O Princípio de (Des)Prazer na Prática – por Pedro de Alcantara

Pedro de Alcantara dá 12 dicas para otimizar o potencial musical. Foto de Ahmad Jamal quando jovem.

Pedro de Alcantara é o convidado especial do blog CCPM. Neste artigo, ele dá 12 dicas essenciais para você reconhecer seus padrões de comportamento e organizar sua prática para maximizar o essencial (mesmo desagradável) e minimizar o prejudicial (mesmo agradável).
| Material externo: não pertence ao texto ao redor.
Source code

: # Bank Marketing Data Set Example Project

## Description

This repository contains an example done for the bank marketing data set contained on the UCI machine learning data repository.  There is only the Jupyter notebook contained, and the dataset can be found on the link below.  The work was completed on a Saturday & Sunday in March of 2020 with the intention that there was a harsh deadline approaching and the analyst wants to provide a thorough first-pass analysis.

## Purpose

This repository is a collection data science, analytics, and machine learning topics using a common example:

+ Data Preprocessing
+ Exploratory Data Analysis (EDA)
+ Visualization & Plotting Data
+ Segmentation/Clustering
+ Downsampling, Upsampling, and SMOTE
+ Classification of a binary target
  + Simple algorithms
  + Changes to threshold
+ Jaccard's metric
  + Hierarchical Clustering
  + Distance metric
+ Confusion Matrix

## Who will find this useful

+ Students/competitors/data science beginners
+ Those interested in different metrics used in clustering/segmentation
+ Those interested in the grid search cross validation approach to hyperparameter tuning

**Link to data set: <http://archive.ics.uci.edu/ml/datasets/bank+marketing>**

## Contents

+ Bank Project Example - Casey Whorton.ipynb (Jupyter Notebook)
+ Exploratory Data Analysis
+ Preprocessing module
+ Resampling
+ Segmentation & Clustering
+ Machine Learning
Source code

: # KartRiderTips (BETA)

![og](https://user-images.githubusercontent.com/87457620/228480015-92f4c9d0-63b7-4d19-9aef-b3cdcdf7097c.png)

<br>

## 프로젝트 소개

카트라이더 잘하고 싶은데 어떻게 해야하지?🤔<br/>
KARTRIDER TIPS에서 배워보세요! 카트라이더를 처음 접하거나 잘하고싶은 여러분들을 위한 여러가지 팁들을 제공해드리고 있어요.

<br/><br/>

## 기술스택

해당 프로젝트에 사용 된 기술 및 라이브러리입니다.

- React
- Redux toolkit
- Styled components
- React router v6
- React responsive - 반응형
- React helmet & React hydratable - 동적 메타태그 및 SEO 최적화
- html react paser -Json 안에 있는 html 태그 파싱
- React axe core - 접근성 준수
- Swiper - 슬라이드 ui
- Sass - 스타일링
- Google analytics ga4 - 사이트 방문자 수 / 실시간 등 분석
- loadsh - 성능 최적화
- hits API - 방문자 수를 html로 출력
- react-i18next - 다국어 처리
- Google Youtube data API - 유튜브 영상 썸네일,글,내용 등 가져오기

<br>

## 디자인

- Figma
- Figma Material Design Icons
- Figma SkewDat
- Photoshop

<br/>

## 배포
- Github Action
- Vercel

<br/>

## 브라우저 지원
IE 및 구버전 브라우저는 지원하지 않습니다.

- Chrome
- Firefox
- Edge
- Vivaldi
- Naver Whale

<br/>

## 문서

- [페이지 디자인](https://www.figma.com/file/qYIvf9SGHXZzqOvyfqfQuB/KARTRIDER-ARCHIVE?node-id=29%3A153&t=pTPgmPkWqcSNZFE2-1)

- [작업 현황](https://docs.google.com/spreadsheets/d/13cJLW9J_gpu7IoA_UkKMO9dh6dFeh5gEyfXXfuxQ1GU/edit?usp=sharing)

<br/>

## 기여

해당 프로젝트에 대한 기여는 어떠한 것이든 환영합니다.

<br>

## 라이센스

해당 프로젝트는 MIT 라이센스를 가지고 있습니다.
Você acorda grogue depois de ficar virando na cama. Talvez a noite foi quente demais, talvez seu companheiro ou sua companheira roncou pra caramba – não importa. Tudo o que importa é o café, o néctar preto que levantará seu humor e lhe dará esperança por mais um dia. Você se levanta, faz seu café, começa a tomar. E, milagre dos milagres, tudo rapidamente muda. Sua circulação acelera, sua dor de cabeça desaparece, a criatividade se desperta e você perdoa seu companheiro(a). Então você está pronto para sair da casa e se juntar à orquestra para o seu ensaio matinal.

Prazer e desprazer determinam muito do que fazemos, seja nas escolhas banais que fazemos sobre comer, beber e dormir, ou nas questões mais sutis de interação pessoal, crenças estéticas e métodos de trabalho. E obviamente também é assim com a sua prática diária. Tudo o que você faz na sala de prática acontece ao longo de um contínuo de prazer e desprazer. Praticar é uma arte multifacetada. Em uma sessão de trabalho de 30 minutos, você pode passar facilmente entre fazer algo construtivo e inventivo e perder seu caminho com um hábito insensato.

Sua prática é de quatro tipos: essencial, útil, inútil e prejudicial. 

Cada tipo pode ser prazeroso ou não. Vamos ver alguns exemplos.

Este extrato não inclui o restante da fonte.